===== DATA SUPPLIED =====

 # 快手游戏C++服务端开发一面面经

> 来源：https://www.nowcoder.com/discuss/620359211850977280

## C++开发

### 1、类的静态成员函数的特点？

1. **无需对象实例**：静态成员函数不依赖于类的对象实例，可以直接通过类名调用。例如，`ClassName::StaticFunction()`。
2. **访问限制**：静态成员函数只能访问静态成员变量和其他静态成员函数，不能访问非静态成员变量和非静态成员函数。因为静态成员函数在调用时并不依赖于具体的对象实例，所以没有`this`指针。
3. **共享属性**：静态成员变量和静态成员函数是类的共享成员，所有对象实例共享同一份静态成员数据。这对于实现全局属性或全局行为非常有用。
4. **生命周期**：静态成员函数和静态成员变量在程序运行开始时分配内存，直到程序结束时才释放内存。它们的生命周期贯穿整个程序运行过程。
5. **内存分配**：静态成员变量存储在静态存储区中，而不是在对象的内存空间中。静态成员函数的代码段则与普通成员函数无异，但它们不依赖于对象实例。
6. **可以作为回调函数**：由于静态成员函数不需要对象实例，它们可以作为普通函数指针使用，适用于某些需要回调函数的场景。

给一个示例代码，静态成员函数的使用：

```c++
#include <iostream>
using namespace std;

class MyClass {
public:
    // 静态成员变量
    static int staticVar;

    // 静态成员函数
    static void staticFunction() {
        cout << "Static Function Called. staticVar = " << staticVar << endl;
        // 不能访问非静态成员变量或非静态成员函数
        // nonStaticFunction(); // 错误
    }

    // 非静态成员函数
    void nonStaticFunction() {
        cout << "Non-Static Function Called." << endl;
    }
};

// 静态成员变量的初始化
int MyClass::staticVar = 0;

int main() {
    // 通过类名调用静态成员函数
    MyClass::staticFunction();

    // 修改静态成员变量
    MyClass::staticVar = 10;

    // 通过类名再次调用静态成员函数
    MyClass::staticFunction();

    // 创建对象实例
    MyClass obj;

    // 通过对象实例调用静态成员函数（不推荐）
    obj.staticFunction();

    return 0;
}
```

=====

(YOUR TASK): Search the listing above for the string "staticVar". Copy every line that contains it.

(EXERCISE OUTPUT):
    static int staticVar;
        cout << "Static Function Called. staticVar = " << staticVar << endl;
int MyClass::staticVar = 0;
    MyClass::staticVar = 10;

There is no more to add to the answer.